---------- Available records ----------

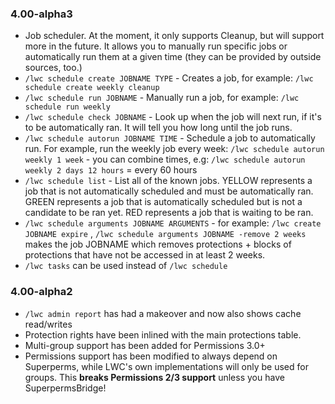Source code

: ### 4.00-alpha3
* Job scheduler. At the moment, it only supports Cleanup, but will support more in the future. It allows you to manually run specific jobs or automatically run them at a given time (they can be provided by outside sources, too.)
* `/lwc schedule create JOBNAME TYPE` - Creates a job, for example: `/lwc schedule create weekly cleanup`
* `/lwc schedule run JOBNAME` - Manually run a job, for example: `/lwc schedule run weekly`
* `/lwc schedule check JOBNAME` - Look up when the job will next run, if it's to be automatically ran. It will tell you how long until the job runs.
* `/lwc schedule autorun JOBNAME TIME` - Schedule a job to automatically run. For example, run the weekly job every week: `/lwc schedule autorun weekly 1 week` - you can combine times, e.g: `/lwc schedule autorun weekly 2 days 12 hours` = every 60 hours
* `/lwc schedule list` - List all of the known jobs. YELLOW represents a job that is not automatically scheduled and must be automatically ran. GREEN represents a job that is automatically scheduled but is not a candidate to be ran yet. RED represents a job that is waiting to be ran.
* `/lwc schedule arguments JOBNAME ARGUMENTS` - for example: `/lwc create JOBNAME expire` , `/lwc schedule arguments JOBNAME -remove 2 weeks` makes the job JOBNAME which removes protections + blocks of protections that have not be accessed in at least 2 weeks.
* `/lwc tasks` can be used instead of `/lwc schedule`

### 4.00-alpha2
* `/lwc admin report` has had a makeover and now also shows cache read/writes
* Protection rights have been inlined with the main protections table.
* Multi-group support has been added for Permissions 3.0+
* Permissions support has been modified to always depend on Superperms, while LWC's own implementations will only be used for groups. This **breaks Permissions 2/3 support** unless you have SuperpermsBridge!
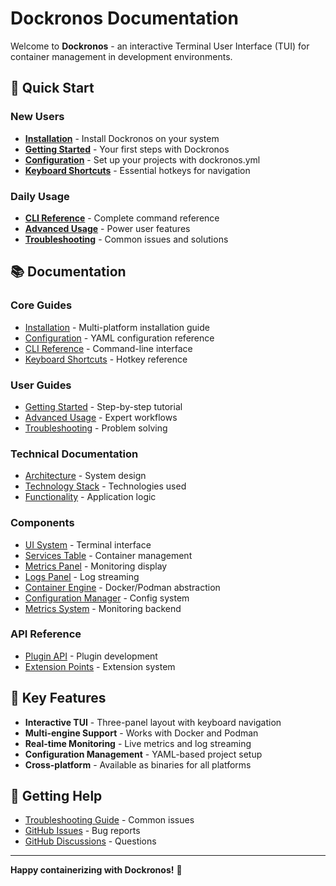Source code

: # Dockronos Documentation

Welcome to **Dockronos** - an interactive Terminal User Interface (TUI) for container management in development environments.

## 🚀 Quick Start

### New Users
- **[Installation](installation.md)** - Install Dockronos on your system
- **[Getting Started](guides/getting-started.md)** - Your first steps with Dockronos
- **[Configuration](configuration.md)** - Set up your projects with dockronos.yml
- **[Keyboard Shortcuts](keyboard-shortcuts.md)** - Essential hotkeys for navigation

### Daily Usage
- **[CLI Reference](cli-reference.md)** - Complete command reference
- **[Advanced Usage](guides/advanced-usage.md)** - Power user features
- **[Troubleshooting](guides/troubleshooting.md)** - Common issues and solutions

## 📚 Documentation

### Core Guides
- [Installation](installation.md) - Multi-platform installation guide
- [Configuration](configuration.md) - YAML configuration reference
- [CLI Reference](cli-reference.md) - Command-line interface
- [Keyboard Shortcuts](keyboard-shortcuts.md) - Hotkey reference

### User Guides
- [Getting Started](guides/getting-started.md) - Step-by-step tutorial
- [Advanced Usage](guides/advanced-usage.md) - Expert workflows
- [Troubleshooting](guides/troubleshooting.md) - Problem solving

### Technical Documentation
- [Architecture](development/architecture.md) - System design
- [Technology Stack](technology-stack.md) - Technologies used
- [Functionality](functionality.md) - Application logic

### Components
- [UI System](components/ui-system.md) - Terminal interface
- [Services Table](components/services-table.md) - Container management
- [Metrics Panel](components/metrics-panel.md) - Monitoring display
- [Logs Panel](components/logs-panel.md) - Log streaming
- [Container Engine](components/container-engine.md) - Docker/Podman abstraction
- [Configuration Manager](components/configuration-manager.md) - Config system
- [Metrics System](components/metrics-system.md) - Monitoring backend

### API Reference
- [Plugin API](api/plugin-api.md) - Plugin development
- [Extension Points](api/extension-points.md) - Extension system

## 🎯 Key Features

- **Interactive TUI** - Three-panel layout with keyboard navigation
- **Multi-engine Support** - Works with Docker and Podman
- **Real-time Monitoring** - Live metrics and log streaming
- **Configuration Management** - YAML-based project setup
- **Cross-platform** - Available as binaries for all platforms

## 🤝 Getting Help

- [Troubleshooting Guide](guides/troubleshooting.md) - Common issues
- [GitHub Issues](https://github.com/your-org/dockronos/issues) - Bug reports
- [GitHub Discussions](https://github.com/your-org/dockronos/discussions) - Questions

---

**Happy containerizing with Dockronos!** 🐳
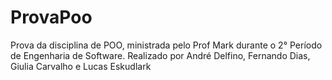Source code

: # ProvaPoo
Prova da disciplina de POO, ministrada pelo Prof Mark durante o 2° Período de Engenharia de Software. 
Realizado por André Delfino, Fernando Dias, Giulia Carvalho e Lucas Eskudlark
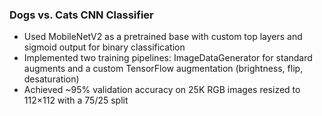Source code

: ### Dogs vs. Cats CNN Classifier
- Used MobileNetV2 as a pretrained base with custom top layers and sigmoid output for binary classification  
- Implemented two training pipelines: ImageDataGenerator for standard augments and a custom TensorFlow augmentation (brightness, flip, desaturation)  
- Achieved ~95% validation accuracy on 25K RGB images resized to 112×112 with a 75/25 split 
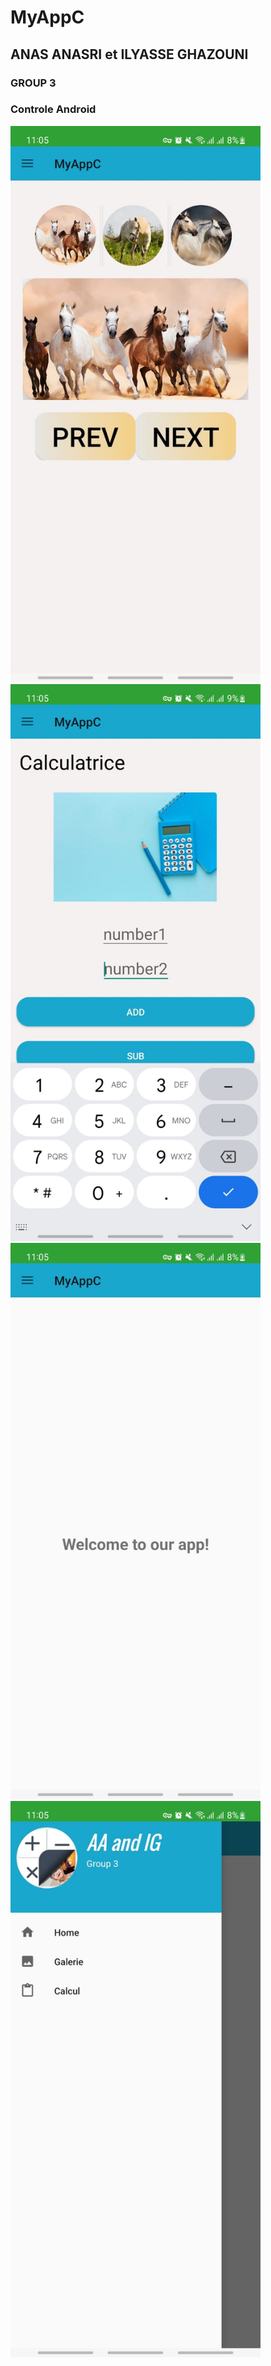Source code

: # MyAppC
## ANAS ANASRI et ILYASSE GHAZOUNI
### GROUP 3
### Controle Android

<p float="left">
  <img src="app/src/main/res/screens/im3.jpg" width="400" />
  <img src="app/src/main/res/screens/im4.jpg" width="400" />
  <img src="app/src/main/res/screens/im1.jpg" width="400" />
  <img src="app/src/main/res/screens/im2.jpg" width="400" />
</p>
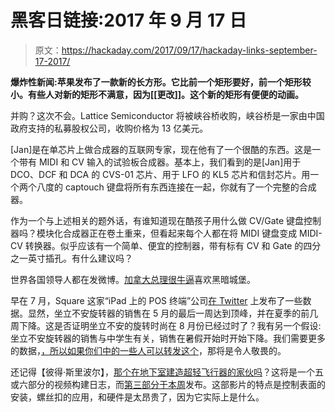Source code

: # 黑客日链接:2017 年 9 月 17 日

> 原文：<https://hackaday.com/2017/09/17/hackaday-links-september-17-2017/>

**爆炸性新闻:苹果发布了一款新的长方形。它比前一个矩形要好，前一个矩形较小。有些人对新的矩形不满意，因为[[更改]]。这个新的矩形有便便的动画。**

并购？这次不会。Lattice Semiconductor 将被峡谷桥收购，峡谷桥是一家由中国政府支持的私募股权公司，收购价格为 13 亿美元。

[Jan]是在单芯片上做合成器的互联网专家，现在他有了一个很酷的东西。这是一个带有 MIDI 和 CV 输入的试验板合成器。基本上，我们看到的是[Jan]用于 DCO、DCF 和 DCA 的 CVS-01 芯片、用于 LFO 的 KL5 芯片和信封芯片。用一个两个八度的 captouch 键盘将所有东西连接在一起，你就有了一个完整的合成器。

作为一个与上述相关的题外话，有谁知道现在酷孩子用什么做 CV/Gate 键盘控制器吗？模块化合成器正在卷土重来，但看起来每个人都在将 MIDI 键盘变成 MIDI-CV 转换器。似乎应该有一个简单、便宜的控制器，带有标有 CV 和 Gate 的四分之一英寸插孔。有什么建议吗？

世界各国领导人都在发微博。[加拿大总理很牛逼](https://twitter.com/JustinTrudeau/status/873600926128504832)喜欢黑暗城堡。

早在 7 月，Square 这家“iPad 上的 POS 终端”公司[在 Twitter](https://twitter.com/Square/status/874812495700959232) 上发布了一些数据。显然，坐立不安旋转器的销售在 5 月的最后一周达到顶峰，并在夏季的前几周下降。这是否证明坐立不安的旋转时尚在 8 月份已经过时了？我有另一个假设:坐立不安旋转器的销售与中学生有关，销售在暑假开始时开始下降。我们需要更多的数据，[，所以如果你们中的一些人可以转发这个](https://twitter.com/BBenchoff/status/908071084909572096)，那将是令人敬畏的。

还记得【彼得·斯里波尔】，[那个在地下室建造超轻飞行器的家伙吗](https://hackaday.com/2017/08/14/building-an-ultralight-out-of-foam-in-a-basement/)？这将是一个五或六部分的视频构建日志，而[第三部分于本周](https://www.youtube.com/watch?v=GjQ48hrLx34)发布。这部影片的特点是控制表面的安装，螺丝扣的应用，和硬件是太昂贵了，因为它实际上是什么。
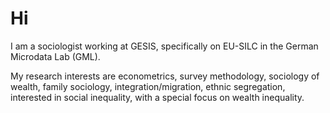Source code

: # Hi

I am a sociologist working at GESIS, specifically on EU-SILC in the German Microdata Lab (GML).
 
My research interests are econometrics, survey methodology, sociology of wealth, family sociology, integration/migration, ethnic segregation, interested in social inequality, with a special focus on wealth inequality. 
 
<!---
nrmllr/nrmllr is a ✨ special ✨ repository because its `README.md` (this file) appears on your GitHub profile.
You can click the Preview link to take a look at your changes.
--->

----------

Task prompt >> Please copy the lines above exactly, starting at the line that holds "least 2 weeks." and ending at the line that holds "# Dockronos Documentation"; include both, but no pictures.

Completed exercise >>
* `/lwc schedule arguments JOBNAME ARGUMENTS` - for example: `/lwc create JOBNAME expire` , `/lwc schedule arguments JOBNAME -remove 2 weeks` makes the job JOBNAME which removes protections + blocks of protections that have not be accessed in at least 2 weeks.
* `/lwc tasks` can be used instead of `/lwc schedule`

### 4.00-alpha2
* `/lwc admin report` has had a makeover and now also shows cache read/writes
* Protection rights have been inlined with the main protections table.
* Multi-group support has been added for Permissions 3.0+
* Permissions support has been modified to always depend on Superperms, while LWC's own implementations will only be used for groups. This **breaks Permissions 2/3 support** unless you have SuperpermsBridge!
Source code

: # Dockronos Documentation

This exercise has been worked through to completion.